## What needs to be done
Scan the material and copy out each line where the word "трафик" occurs.

## Extracted material

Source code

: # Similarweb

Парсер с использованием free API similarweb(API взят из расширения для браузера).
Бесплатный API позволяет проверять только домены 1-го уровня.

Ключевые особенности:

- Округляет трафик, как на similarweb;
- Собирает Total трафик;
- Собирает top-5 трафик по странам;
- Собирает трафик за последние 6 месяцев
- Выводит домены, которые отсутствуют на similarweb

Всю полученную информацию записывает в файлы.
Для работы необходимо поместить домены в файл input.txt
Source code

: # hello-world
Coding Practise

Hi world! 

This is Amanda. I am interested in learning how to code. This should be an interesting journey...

* * *

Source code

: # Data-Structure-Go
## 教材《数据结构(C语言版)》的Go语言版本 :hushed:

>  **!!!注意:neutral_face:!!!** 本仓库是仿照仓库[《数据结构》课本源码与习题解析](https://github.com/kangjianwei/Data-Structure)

## Expected output
- Округляет трафик, как на similarweb;
- Собирает Total трафик;
- Собирает top-5 трафик по странам;
- Собирает трафик за последние 6 месяцев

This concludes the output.